Jekyll's data processing capabilities are often limited by sequential execution and memory constraints when handling large datasets. By building sophisticated Ruby data processing pipelines, you can transform, aggregate, and analyze data with exceptional performance while maintaining Jekyll's simplicity. This technical guide explores advanced Ruby techniques for building ETL (Extract, Transform, Load) pipelines that leverage parallel processing, streaming data, and memory optimization to handle massive datasets efficiently within Jekyll's build process.
Effective data pipeline architecture separates extraction, transformation, and loading phases while providing fault tolerance and monitoring. The pipeline design uses the processor pattern with composable stages that can be reused across different data sources.

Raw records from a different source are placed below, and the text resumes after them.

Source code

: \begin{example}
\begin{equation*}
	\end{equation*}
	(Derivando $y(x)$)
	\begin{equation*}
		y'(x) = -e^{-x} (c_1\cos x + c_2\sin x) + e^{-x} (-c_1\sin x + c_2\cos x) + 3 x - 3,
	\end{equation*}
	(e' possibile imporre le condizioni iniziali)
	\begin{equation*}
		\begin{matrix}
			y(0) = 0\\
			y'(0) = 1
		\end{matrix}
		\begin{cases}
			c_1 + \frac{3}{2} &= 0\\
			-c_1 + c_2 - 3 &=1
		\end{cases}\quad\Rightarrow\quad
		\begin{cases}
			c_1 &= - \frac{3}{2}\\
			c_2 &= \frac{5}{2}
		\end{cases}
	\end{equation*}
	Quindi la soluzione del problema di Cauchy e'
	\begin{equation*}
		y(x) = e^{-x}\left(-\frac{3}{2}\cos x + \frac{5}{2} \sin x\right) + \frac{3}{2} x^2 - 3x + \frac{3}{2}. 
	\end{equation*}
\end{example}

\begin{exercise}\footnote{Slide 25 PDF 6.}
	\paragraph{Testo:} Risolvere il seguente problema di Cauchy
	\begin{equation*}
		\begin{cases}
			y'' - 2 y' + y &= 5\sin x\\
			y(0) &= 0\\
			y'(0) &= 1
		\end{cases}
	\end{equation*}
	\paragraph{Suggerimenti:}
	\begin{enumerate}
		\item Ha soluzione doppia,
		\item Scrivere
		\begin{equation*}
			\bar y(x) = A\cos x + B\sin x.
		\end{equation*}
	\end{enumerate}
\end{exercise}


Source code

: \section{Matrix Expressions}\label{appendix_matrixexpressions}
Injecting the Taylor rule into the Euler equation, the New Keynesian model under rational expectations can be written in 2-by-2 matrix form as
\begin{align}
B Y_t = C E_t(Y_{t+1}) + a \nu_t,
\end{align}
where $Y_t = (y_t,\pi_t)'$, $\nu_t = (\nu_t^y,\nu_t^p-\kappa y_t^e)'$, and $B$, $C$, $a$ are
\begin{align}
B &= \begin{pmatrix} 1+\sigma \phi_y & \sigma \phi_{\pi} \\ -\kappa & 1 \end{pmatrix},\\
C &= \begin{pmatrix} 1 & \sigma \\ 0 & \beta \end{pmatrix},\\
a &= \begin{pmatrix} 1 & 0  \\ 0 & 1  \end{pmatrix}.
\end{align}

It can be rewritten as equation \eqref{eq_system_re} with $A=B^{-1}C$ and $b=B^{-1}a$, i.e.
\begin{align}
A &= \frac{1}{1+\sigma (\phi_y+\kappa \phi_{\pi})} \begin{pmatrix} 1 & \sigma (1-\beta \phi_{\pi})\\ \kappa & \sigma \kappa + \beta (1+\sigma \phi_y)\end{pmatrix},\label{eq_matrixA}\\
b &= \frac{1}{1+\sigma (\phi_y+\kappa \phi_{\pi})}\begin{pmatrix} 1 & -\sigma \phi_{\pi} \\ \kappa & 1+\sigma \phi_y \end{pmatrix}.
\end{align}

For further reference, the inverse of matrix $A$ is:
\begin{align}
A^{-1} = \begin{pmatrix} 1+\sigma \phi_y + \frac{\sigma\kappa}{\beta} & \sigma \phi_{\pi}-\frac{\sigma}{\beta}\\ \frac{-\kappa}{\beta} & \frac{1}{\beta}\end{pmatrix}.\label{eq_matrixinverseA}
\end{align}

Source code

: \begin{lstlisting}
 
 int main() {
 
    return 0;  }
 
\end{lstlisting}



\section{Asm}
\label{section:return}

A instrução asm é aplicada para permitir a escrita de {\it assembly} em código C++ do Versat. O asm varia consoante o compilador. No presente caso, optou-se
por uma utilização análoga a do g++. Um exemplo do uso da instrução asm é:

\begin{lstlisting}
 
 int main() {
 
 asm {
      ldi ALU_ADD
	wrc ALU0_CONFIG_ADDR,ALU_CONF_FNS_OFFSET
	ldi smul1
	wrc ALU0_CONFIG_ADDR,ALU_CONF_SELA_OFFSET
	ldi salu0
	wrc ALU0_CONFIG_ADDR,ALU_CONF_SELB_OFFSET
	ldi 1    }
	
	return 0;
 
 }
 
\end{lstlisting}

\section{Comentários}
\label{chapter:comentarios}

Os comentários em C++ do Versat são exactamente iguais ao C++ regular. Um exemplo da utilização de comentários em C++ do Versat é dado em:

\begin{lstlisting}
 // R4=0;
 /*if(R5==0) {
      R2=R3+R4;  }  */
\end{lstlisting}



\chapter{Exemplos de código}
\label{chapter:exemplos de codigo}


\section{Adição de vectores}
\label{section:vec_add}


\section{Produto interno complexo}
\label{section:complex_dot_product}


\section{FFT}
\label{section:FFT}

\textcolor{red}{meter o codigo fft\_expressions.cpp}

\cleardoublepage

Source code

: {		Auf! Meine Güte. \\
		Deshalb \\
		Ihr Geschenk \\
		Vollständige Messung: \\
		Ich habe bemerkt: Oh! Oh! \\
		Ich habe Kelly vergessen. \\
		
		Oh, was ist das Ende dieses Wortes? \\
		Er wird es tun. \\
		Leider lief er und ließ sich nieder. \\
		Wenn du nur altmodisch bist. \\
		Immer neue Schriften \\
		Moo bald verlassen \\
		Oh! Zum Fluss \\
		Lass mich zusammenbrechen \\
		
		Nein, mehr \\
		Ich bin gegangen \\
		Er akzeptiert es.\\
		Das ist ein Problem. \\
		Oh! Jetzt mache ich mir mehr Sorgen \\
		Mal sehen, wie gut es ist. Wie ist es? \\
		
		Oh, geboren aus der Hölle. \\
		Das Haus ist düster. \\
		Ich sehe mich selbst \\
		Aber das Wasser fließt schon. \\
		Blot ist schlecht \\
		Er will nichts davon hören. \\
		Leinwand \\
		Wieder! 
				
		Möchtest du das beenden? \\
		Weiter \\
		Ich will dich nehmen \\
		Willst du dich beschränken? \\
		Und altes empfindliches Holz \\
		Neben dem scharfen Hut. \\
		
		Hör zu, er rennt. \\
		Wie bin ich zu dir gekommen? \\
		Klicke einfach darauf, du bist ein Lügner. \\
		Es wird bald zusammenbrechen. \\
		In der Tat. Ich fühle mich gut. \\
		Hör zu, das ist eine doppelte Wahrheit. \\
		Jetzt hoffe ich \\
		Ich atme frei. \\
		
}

The architecture comprises source adapters for different data formats, processor chains for transformation logic, and sink adapters for output destinations. Each stage implements a common interface allowing flexible composition. Error handling, logging, and performance monitoring are built into the pipeline framework to ensure reliability and visibility.
module Jekyll
module DataPipelines
# Base pipeline architecture
class Pipeline
def initialize(stages = [])
@stages = stages
@metrics = PipelineMetrics.new
end
def process(data)
@metrics.record_start
result = @stages.reduce(data) do |current_data, stage|
@metrics.record_stage_start(stage)
processed_data = stage.process(current_data)
@metrics.record_stage_complete(stage, processed_data)
processed_data
end
@metrics.record_complete(result)
result
rescue => e
@metrics.record_error(e)
raise PipelineError.new("Pipeline processing failed", e)
end
def |(other_stage)
self.class.new(@stages + [other_stage])
end
end
# Base stage class
class Stage
def process(data)
raise NotImplementedError, "Subclasses must implement process method"
end
def |(other_stage)
Pipeline.new([self, other_stage])
end
end
# Specific stage implementations
class ExtractStage < Stage
def initialize(source_adapter)
@source = source_adapter
end
def process(_ = nil)
@source.extract
end
end
class TransformStage < Stage
def initialize(transformer)
@transformer = transformer
end
def process(data)
@transformer.transform(data)
end
end
class LoadStage < Stage
def initialize(sink_adapter)
@sink = sink_adapter
end
def process(data)
@sink.load(data)
data # Return data for potential further processing
end
end
# Pipeline builder for fluent interface
class PipelineBuilder
def initialize
@stages = []
end
def extract(source_adapter)
@stages << ExtractStage.new(source_adapter)
self
end
def transform(transformer)
@stages << TransformStage.new(transformer)
self
end
def load(sink_adapter)
@stages << LoadStage.new(sink_adapter)
self
end
def build
Pipeline.new(@stages)
end
end
end
end
# Usage example:
pipeline = Jekyll::DataPipelines::PipelineBuilder.new
.extract(JsonFileSource.new('_data/products.json'))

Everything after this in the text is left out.